After you have covered literally miles with a moving line you get closer to the point of execution, which either starts from your viscera to extend and deploy you as a spectacle and a composition or is not worth starting at all. Too many drawings, mine and others' alike, are outlines and not journeys. I have done my share in destroying reams of them. Not everything we put down deserves the honor, particularly when competence makes it almost good by leaning on what we knew yesterday.


I think that in trying to have them come into this world naked and revealed I have systematically stripped the flesh from my figures -- a strange resolution if you will, in graphic terms, a doing away with the impedimenta. Thus they seemed to me more consumed. They are not depicting emaciation as much as the leaner, the more permanent geography of the body. In the death drawings I am not a necrophile -- I simply have a kind of solicitude for what remains, survives. At this stage the drawing is no longer carnal but Christian.



THE SKETCH


WHEN WE cannot really talk, we gossip. When we cannot draw, we "sketch," hoping to bypass the difficult through brevity.

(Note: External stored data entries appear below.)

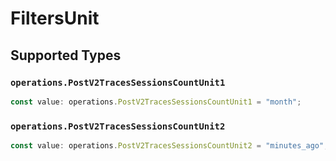 # FiltersUnit


## Supported Types

### `operations.PostV2TracesSessionsCountUnit1`

```typescript
const value: operations.PostV2TracesSessionsCountUnit1 = "month";
```

### `operations.PostV2TracesSessionsCountUnit2`

```typescript
const value: operations.PostV2TracesSessionsCountUnit2 = "minutes_ago";
```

Considering the nature of the true sketch, it is remarkable that so many use it without understanding the character of the engagement. Sketching is the shorthand of the language of drawing; the language is almost universally unknown.


The sketch should be the unerring chart of a condition. It should never be used temporarily to placate vanity, which seeks to affirm itself through the delusion of promises made and promptly forgotten. Anxiety can encourage vacillation to suggest promising but untenable hints. It can lead you to shoot a round of ammunition at an imaginary target while the enemy is sitting on your rudder. It can reassure for the wrong reasons.


The precision of a real sketch is directly arrived at according to the general climate of the day. We know that the secretary of state, reports on alcohol, dope, and polio vaccine, and the trends of general hope or collective malevolence can and must intervene in the making of a sketch. Even when only the size of a thumbnail, the sketch cannot avoid submitting to these factors. Line, of course, participates to the utmost degree. But the motions of the hand must come from much further up than the elbow. Line will alter its course as it proceeds, according to what the ticker tape of these combined portents says from minute to minute. Do not use calligraphic barrel rolls in combat. They are not organic. Do not gun the engine when you don't know what else to do.


If true to its mission or fate the sketch will be from day to day catastrophic or hopeful, stampeded or united, explosive and equivocal ( as in baroque art), or formal and adamant against calamity (as in classical art). Only one rule can be safely followed in its execution: be prepared not to do at all today what you did yesterday.


Grunewald’s Secret System, or "How to Draw at Home through Correspondence":


The rock the belly the toad the hand

A webbed and pronged world appear

The eye can summon and disband

Through a crystal tear.


Withal, I never seem to have time enough to do what I wish. The day is never long enough, and daylight slow to come. I love black, but the best blacks with the most meaning can be done only in full light of day -- noontime blacks. Dark vision demands its own clarity. I am never agitated in executing forms, but travel rather as if the terrain of the paper was land-mined. When this journey is completed, a drawing is born.


END


 If you are an artist, read at your own risk. You may find yourself challenged to perform beyond your ability.


Here is an essay -- a manifesto? -- written by Frederico “Rico” Lebrun for his book Drawings, published by the University of California Press, 1961.


The feared, respected and beloved Professor Barry Schactman introduced his sophomore drawing students to Rico Lebrun’s work and words in the dreaded Figure Structure classes at what was once called the School of Fine Art, Washington University, St. Louis.


“On Drawing” has been my creative bible ever since, though I confess, I have failed to live up to its admonishments.


Forgive me, Rico -- and Barry -- for I have sinned.